## [Problem requirements]
Where the records below show a line containing "draft = false", start copying; end with the line containing "[**Join DevOps Expert, Matthew", and copy it too.

## [Data records]
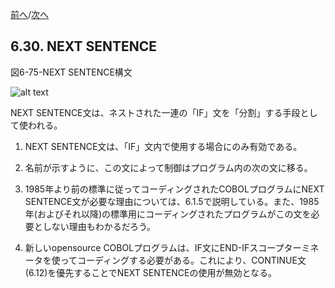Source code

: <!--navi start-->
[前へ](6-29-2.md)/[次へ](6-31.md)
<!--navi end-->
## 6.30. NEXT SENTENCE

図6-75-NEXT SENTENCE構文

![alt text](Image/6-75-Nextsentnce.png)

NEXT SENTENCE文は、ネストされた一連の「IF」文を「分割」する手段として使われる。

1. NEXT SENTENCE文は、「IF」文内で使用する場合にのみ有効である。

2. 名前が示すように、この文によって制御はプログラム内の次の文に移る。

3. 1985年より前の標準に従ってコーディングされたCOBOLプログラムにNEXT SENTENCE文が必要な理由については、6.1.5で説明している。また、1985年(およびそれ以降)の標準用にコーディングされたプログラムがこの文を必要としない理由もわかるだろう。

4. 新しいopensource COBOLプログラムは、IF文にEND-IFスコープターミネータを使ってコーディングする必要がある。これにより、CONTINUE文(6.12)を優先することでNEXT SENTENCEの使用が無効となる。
==
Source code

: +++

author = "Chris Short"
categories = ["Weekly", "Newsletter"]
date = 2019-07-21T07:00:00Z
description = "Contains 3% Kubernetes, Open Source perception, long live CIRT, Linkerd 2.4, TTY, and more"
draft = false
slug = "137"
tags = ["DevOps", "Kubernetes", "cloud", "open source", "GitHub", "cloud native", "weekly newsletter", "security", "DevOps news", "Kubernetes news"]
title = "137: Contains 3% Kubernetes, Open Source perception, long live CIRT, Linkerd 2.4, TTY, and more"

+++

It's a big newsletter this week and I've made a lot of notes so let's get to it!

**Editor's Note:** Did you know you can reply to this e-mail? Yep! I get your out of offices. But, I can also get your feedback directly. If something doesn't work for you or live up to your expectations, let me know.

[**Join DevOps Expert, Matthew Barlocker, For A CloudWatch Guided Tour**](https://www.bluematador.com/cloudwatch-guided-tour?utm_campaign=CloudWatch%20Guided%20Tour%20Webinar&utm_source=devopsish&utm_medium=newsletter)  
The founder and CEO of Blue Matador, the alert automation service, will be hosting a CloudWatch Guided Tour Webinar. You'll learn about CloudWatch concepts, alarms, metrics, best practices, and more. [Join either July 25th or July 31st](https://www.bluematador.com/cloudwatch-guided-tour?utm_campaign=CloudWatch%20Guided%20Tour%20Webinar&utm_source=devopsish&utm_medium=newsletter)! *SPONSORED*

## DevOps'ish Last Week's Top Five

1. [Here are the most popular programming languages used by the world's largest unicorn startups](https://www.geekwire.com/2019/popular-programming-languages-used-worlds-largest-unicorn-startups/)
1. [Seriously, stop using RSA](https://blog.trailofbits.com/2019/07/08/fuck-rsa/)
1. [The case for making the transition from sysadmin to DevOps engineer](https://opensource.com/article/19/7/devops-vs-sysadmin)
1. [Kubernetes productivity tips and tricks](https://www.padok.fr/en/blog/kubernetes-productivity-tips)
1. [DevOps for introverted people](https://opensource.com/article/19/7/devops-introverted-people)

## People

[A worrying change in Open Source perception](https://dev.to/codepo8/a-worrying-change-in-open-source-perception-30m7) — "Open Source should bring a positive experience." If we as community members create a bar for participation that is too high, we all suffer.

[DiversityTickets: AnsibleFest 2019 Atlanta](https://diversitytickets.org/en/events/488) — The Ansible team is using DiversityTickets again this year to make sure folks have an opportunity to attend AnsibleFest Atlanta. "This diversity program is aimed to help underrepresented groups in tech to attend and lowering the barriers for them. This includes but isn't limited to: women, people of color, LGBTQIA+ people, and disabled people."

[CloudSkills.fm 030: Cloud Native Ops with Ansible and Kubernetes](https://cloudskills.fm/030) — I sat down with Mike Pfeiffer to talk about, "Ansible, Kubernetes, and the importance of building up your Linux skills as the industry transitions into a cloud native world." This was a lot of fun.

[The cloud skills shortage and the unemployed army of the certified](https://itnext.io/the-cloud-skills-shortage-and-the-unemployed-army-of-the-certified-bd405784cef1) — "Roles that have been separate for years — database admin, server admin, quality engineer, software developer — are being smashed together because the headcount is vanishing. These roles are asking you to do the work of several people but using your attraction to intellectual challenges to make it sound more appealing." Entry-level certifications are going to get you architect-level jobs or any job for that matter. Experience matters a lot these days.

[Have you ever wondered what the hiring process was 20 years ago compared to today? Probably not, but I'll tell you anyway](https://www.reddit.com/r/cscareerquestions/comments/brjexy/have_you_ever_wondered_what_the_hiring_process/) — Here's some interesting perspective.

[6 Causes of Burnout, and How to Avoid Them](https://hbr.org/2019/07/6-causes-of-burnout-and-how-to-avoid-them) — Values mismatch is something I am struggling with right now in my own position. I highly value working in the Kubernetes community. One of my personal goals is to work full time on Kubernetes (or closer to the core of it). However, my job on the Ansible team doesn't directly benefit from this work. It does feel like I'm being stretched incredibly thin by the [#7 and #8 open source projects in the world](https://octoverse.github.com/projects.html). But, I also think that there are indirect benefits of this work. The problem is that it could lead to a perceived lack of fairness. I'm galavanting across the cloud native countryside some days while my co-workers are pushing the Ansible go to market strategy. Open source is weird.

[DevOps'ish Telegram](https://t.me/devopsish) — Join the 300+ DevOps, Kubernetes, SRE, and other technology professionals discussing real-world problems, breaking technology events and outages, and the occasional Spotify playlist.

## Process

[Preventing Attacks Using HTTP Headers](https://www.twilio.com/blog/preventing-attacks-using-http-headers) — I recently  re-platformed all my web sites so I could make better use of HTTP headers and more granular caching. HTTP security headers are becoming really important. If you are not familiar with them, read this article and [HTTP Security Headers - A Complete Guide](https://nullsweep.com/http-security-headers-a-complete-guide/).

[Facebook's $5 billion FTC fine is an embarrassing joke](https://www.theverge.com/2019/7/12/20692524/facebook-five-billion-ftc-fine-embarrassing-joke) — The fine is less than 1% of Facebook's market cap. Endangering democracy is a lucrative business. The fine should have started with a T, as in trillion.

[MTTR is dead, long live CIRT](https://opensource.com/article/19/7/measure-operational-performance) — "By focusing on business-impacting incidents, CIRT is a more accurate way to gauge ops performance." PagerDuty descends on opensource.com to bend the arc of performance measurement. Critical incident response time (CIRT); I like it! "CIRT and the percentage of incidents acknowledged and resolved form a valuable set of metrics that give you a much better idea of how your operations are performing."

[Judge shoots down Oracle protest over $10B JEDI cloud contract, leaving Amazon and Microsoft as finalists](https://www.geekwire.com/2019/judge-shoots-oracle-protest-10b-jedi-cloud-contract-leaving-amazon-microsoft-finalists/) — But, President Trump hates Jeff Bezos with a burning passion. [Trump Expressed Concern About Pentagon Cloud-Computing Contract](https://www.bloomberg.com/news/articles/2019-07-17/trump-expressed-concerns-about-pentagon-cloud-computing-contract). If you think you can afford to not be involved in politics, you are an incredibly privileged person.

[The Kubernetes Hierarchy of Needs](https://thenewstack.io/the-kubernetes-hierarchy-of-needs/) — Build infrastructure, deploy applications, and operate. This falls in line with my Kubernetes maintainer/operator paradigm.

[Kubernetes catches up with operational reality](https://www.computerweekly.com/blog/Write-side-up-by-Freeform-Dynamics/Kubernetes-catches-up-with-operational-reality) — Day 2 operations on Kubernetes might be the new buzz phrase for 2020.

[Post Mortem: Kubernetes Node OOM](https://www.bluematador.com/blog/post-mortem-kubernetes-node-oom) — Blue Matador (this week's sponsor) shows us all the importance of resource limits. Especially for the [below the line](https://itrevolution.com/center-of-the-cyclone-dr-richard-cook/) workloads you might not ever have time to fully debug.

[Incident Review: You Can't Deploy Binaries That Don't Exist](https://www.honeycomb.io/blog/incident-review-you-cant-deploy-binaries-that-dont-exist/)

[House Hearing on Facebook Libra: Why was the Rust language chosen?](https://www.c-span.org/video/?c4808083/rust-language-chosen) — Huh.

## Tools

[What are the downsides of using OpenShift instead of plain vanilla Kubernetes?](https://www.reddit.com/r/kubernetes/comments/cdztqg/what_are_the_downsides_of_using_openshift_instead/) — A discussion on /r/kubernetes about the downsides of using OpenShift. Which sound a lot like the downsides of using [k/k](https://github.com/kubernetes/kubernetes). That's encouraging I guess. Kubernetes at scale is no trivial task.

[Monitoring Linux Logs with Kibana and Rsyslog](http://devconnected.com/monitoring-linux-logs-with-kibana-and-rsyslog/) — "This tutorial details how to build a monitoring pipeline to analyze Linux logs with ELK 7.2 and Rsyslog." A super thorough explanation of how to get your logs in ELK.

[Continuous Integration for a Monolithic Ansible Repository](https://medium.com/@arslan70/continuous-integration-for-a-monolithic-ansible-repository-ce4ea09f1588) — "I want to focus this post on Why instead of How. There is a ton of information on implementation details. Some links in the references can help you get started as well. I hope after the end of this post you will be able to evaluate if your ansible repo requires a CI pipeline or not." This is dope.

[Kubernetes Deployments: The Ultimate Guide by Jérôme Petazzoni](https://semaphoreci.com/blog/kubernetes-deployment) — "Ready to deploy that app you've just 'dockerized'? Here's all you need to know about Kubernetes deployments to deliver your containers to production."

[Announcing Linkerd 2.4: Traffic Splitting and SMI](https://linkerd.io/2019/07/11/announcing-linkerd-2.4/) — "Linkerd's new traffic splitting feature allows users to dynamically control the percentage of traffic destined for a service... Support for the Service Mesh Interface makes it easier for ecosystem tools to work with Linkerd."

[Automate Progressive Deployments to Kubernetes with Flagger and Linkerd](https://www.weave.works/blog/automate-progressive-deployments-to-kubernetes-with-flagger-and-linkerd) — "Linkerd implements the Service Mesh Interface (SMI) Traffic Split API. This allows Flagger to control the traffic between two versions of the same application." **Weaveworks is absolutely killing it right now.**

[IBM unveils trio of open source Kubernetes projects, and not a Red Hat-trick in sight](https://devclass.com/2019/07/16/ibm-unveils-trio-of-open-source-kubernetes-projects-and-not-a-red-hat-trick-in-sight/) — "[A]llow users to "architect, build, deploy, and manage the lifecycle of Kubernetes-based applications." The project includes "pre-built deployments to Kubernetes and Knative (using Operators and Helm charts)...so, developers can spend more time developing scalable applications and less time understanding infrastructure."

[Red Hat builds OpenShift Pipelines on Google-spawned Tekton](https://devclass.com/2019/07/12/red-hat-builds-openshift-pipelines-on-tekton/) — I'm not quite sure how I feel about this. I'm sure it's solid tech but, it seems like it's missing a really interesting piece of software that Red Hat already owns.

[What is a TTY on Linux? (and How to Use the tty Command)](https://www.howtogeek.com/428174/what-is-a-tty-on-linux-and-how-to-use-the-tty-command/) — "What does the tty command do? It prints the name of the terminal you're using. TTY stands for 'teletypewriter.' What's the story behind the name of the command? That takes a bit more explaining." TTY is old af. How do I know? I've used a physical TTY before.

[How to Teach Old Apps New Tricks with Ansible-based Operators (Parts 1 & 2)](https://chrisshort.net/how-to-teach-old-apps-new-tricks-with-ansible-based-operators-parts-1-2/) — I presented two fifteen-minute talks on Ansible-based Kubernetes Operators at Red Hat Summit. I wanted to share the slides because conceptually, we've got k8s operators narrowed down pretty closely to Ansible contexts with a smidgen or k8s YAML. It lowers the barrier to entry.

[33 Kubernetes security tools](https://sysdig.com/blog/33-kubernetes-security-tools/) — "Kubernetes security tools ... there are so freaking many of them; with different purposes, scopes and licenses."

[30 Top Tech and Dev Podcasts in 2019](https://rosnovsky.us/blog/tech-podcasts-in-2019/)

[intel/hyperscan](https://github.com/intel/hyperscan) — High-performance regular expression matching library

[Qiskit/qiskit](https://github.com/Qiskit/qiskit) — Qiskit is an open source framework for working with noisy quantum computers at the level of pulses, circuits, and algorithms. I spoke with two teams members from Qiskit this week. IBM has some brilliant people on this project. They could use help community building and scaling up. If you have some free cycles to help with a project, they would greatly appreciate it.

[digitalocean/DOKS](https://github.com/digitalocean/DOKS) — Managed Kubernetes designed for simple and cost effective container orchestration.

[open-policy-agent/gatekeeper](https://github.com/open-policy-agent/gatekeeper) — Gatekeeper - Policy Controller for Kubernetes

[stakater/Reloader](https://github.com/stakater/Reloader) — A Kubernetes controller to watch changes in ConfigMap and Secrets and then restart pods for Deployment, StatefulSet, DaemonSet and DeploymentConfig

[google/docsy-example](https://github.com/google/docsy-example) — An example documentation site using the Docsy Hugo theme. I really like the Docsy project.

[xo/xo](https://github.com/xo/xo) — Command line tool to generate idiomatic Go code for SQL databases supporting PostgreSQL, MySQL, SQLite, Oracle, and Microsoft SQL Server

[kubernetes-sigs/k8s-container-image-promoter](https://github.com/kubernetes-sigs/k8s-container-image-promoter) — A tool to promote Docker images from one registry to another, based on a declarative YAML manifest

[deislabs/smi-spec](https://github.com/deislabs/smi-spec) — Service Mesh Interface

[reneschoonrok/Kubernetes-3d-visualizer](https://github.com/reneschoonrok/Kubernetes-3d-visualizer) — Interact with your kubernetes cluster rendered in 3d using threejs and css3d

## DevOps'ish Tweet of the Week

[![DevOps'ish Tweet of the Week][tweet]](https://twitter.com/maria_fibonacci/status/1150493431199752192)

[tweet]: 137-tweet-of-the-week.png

## [Result for this exercise]
draft = false
slug = "137"
tags = ["DevOps", "Kubernetes", "cloud", "open source", "GitHub", "cloud native", "weekly newsletter", "security", "DevOps news", "Kubernetes news"]
title = "137: Contains 3% Kubernetes, Open Source perception, long live CIRT, Linkerd 2.4, TTY, and more"

+++

It's a big newsletter this week and I've made a lot of notes so let's get to it!

**Editor's Note:** Did you know you can reply to this e-mail? Yep! I get your out of offices. But, I can also get your feedback directly. If something doesn't work for you or live up to your expectations, let me know.

[**Join DevOps Expert, Matthew Barlocker, For A CloudWatch Guided Tour**](https://www.bluematador.com/cloudwatch-guided-tour?utm_campaign=CloudWatch%20Guided%20Tour%20Webinar&utm_source=devopsish&utm_medium=newsletter)  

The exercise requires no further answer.